American Ballet Theatre
Metropolitan Opera House
New York, NY
May 23, 2011
by Leigh Witchel
copyright © 2011 by Leigh Witchel
The last thing you’d expect to remember about “Don Quixote” is the Act II vision scene. But Alina Cojocaru isn’t a typical virtuoso, and the ballet blanc is her métier.
One of Cojocaru’s greatest roles is Aurora, and she imported it into “Don Quixote,” linking the two heroines’ vision scenes. The obligatory ballet blanc in American Ballet Theatre’s version of “Don Quixote” is typically for virtuoso ballerinas a bridge between the bravura numbers of Acts 1 and 3. But Cojocaru infused the vision with Aurora’s touchstones – as she hovered suspended in attitude, you saw the similar pose from the Rose Adagio.
Unsurpringly, Cojocaru isn’t a typical Kitri. She’s not a hell-raiser. She treated the Don with respect and without ridicule. She was more hurt than incensed when Basilio flirted with her friends. During his comic suicide attempt in Act 2, when he stole a kiss as he faked his death, she decided the wine she brought him would be better off drunk by her. She’s witty, sometimes silly and often mischievous, but sweetly moral. If her characterization falls into any lineage, it would be comic heroines such as Elizabeth Bennet rather than Swanilda.
It probably couldn’t be any other way. Cojocaru doesn’t have the sheer force of a Kitri exemplar like Natalia Osipova. She shaded it to emphasize her strengths. In her Act 1 variation where she kicked her legs up in temps de flèches, the step was about the height of the extension, rather than height of the jump.
Still, Kitri is a show piece, and Cojocaru pulled out the stops in Act 3, but using her lightness for acrobatics rather than power. When Jose Manuel Carreño pressed her overhead, she let go completely, and he tossed her an extra revolution in another trick. Her solo in the grand pas was different, eschewing the standard pas de chevals, and neither harder nor simpler, but with turns and other steps that look better on her. And by the final jétés, she was soaring.

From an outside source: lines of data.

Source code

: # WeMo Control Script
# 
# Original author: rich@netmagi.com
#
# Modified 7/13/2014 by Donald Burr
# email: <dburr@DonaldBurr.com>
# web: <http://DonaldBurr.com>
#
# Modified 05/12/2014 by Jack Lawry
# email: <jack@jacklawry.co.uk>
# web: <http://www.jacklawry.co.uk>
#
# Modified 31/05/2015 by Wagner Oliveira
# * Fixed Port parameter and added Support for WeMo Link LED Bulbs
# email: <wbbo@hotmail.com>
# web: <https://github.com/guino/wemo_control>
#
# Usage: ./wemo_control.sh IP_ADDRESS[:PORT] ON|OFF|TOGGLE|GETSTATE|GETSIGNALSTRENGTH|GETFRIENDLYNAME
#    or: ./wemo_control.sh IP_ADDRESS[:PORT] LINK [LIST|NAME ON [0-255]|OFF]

Cojocaru and Carreño were not a sympathetic partnership. He seemed to have trouble intuiting when she was done turning, assisting her too early or too late. He is a human forklift, though, and she is light. He pressed her overhead and held her with one hand; she extended her leg up beyond 180 degrees partially for stability and partially because they could.
The production, staged in ’95 by Kevin MacKenzie and Susan Jones, is based on the standard Petipa-Gorsky version. If it isn’t the Russo-Spanish monument to joyous vulgarity that the Bolshoi does better than anyone, it’s respectable. It could use freshening around the edges, though, particularly in supporting roles. The male corps was ragged in their toreador dances. Gennadi Saveliev went in for Sascha Radetsky as their leader Espada; it was a ragged performance that looked like he learned he was dancing a half-hour before curtain. Maria Riccetto, who doubled as Mercedes and Queen of the Dryads, had trouble with her Italian fouettes. Amour is a sugary role, and Yuriko Kajiya was saccharine.
There were brighter spots. Julio Bragado-Young played the also-ran suitor Gamache as dryly funny instead of a functionary from The Ministry of Silly Walks. He and Isaac Stappas as Kitri’s father Lorenzo reconciled easily after Basilio’s ruse. It fit with Cojocaru’s lighter reading that avoided farce in favor of wit and gentility.